The entries are to be returned exactly, with images left out.
__________
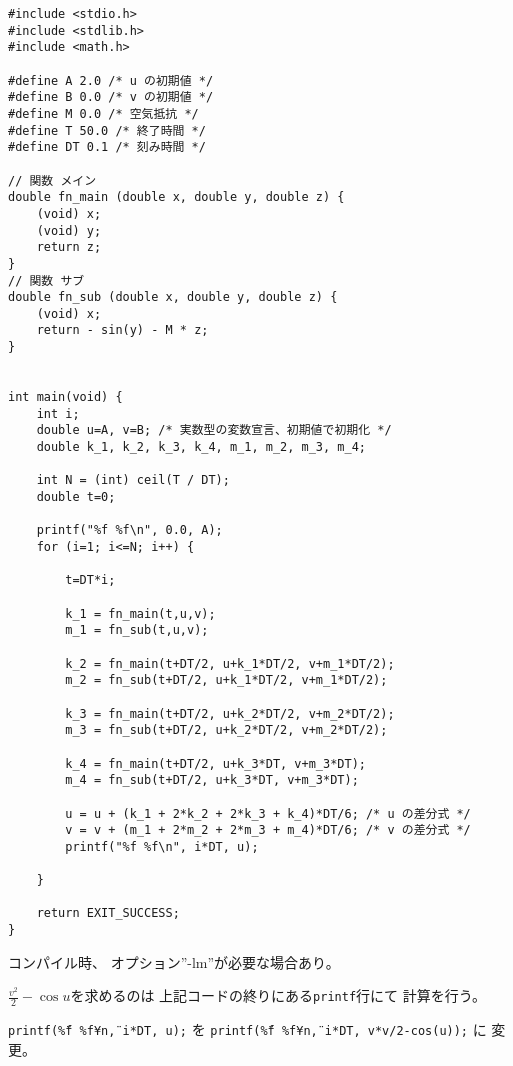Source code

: \documentclass[12pt,b5paper]{ltjsarticle}
\begin{document}
\begin{lstlisting}
#include <stdio.h>
#include <stdlib.h>
#include <math.h>

#define A 2.0 /* u の初期値 */
#define B 0.0 /* v の初期値 */
#define M 0.0 /* 空気抵抗 */
#define T 50.0 /* 終了時間 */
#define DT 0.1 /* 刻み時間 */

// 関数 メイン
double fn_main (double x, double y, double z) {
    (void) x;
    (void) y;
    return z;
}
// 関数 サブ
double fn_sub (double x, double y, double z) {
    (void) x;
    return - sin(y) - M * z;
}


int main(void) {
    int i;
    double u=A, v=B; /* 実数型の変数宣言、初期値で初期化 */
    double k_1, k_2, k_3, k_4, m_1, m_2, m_3, m_4;

    int N = (int) ceil(T / DT);
    double t=0;

    printf("%f %f\n", 0.0, A);
    for (i=1; i<=N; i++) {

        t=DT*i;
        
        k_1 = fn_main(t,u,v);
        m_1 = fn_sub(t,u,v);
        
        k_2 = fn_main(t+DT/2, u+k_1*DT/2, v+m_1*DT/2);
        m_2 = fn_sub(t+DT/2, u+k_1*DT/2, v+m_1*DT/2);
        
        k_3 = fn_main(t+DT/2, u+k_2*DT/2, v+m_2*DT/2);
        m_3 = fn_sub(t+DT/2, u+k_2*DT/2, v+m_2*DT/2);
        
        k_4 = fn_main(t+DT/2, u+k_3*DT, v+m_3*DT);
        m_4 = fn_sub(t+DT/2, u+k_3*DT, v+m_3*DT);
        
        u = u + (k_1 + 2*k_2 + 2*k_3 + k_4)*DT/6; /* u の差分式 */
        v = v + (m_1 + 2*m_2 + 2*m_3 + m_4)*DT/6; /* v の差分式 */
        printf("%f %f\n", i*DT, u);
        
    }
    
    return EXIT_SUCCESS;
}
\end{lstlisting}

コンパイル時、
オプション''-lm''が必要な場合あり。

\dotfill

$\frac{v^2}{2}-\cos u$を求めるのは
上記コードの終りにある\texttt{printf}行にて
計算を行う。

\texttt{printf(\"\%f \%f¥n\", i*DT, u);}
を
\texttt{printf(\"\%f \%f¥n\", i*DT, v*v/2-cos(u));}
に
変更。
\end{document}
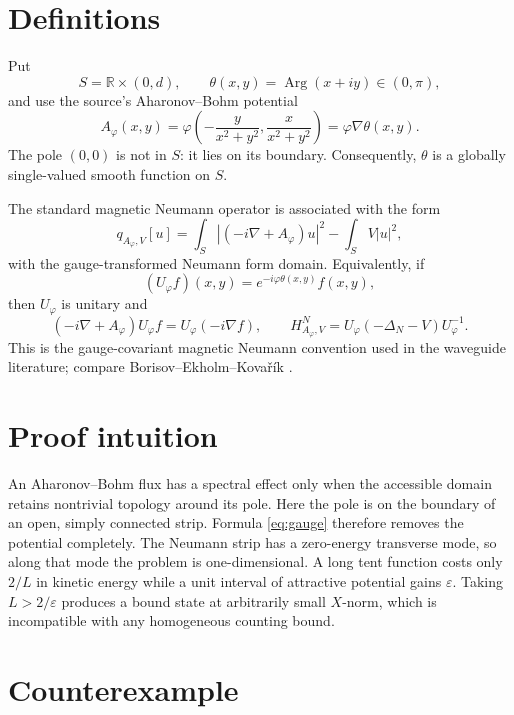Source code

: \documentclass[11pt]{article}
\newcommand{\R}{\mathbb{R}}
\begin{document}
\clearpage
\section{Definitions}

Put
\[
 S=\R\times(0,d),\qquad
 \theta(x,y)=\operatorname{Arg}(x+iy)\in(0,\pi),
\]
and use the source's Aharonov--Bohm potential
\begin{equation}\label{eq:A}
 A_\varphi(x,y)=\varphi\left(
 -\frac{y}{x^2+y^2},\frac{x}{x^2+y^2}\right)
 =\varphi\nabla\theta(x,y).
\end{equation}
The pole $(0,0)$ is not in $S$: it lies on its boundary.  Consequently,
$\theta$ is a globally single-valued smooth function on $S$.

The standard magnetic Neumann operator is associated with the form
\begin{equation}\label{eq:form}
 q_{A_\varphi,V}[u]
 =\int_S|(-i\nabla+A_\varphi)u|^2
  -\int_SV|u|^2,
\end{equation}
with the gauge-transformed Neumann form domain.  Equivalently, if
\[
 (U_\varphi f)(x,y)=e^{-i\varphi\theta(x,y)}f(x,y),
\]
then $U_\varphi$ is unitary and
\begin{equation}\label{eq:gauge}
 (-i\nabla+A_\varphi)U_\varphi f
 =U_\varphi(-i\nabla f),
 \qquad
 H^N_{A_\varphi,V}=U_\varphi(-\Delta_N-V)U_\varphi^{-1}.
\end{equation}
This is the gauge-covariant magnetic Neumann convention used in the waveguide
literature; compare Borisov--Ekholm--Kovařík \cite{BEK}.

\section{Proof intuition}

An Aharonov--Bohm flux has a spectral effect only when the accessible domain
retains nontrivial topology around its pole.  Here the pole is on the boundary
of an open, simply connected strip.  Formula \eqref{eq:gauge} therefore
removes the potential completely.  The Neumann strip has a zero-energy
transverse mode, so along that mode the problem is one-dimensional.  A long
tent function costs only $2/L$ in kinetic energy while a unit interval of
attractive potential gains $\varepsilon$.  Taking $L>2/\varepsilon$ produces
a bound state at arbitrarily small $X$-norm, which is incompatible with any
homogeneous counting bound.

\section{Counterexample}
\end{document}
__________
=== Exercise result ===
Source code

: \documentclass[12pt,b5paper]{ltjsarticle}
\begin{document}
\begin{lstlisting}
#include <stdio.h>
#include <stdlib.h>
#include <math.h>

#define A 2.0 /* u の初期値 */
#define B 0.0 /* v の初期値 */
#define M 0.0 /* 空気抵抗 */
#define T 50.0 /* 終了時間 */
#define DT 0.1 /* 刻み時間 */

// 関数 メイン
double fn_main (double x, double y, double z) {
    (void) x;
    (void) y;
    return z;
}
// 関数 サブ
double fn_sub (double x, double y, double z) {
    (void) x;
    return - sin(y) - M * z;
}


int main(void) {
    int i;
    double u=A, v=B; /* 実数型の変数宣言、初期値で初期化 */
    double k_1, k_2, k_3, k_4, m_1, m_2, m_3, m_4;

    int N = (int) ceil(T / DT);
    double t=0;

    printf("%f %f\n", 0.0, A);
    for (i=1; i<=N; i++) {

        t=DT*i;
        
        k_1 = fn_main(t,u,v);
        m_1 = fn_sub(t,u,v);
        
        k_2 = fn_main(t+DT/2, u+k_1*DT/2, v+m_1*DT/2);
        m_2 = fn_sub(t+DT/2, u+k_1*DT/2, v+m_1*DT/2);
        
        k_3 = fn_main(t+DT/2, u+k_2*DT/2, v+m_2*DT/2);
        m_3 = fn_sub(t+DT/2, u+k_2*DT/2, v+m_2*DT/2);
        
        k_4 = fn_main(t+DT/2, u+k_3*DT, v+m_3*DT);
        m_4 = fn_sub(t+DT/2, u+k_3*DT, v+m_3*DT);
        
        u = u + (k_1 + 2*k_2 + 2*k_3 + k_4)*DT/6; /* u の差分式 */
        v = v + (m_1 + 2*m_2 + 2*m_3 + m_4)*DT/6; /* v の差分式 */
        printf("%f %f\n", i*DT, u);
        
    }
    
    return EXIT_SUCCESS;
}
\end{lstlisting}

コンパイル時、
オプション''-lm''が必要な場合あり。

\dotfill

$\frac{v^2}{2}-\cos u$を求めるのは
上記コードの終りにある\texttt{printf}行にて
計算を行う。

\texttt{printf(\"\%f \%f¥n\", i*DT, u);}
を
\texttt{printf(\"\%f \%f¥n\", i*DT, v*v/2-cos(u));}
に
変更。
\end{document}
Source code

: \documentclass[11pt]{article}
\newcommand{\R}{\mathbb{R}}
\begin{document}
\clearpage
\section{Definitions}

Put
\[
 S=\R\times(0,d),\qquad
 \theta(x,y)=\operatorname{Arg}(x+iy)\in(0,\pi),
\]
and use the source's Aharonov--Bohm potential
\begin{equation}\label{eq:A}
 A_\varphi(x,y)=\varphi\left(
 -\frac{y}{x^2+y^2},\frac{x}{x^2+y^2}\right)
 =\varphi\nabla\theta(x,y).
\end{equation}
The pole $(0,0)$ is not in $S$: it lies on its boundary.  Consequently,
$\theta$ is a globally single-valued smooth function on $S$.

The standard magnetic Neumann operator is associated with the form
\begin{equation}\label{eq:form}
 q_{A_\varphi,V}[u]
 =\int_S|(-i\nabla+A_\varphi)u|^2
  -\int_SV|u|^2,
\end{equation}
with the gauge-transformed Neumann form domain.  Equivalently, if
\[
 (U_\varphi f)(x,y)=e^{-i\varphi\theta(x,y)}f(x,y),
\]
then $U_\varphi$ is unitary and
\begin{equation}\label{eq:gauge}
 (-i\nabla+A_\varphi)U_\varphi f
 =U_\varphi(-i\nabla f),
 \qquad
 H^N_{A_\varphi,V}=U_\varphi(-\Delta_N-V)U_\varphi^{-1}.
\end{equation}
This is the gauge-covariant magnetic Neumann convention used in the waveguide
literature; compare Borisov--Ekholm--Kovařík \cite{BEK}.

\section{Proof intuition}

An Aharonov--Bohm flux has a spectral effect only when the accessible domain
retains nontrivial topology around its pole.  Here the pole is on the boundary
of an open, simply connected strip.  Formula \eqref{eq:gauge} therefore
removes the potential completely.  The Neumann strip has a zero-energy
transverse mode, so along that mode the problem is one-dimensional.  A long
tent function costs only $2/L$ in kinetic energy while a unit interval of
attractive potential gains $\varepsilon$.  Taking $L>2/\varepsilon$ produces
a bound state at arbitrarily small $X$-norm, which is incompatible with any
homogeneous counting bound.

\section{Counterexample}
\end{document}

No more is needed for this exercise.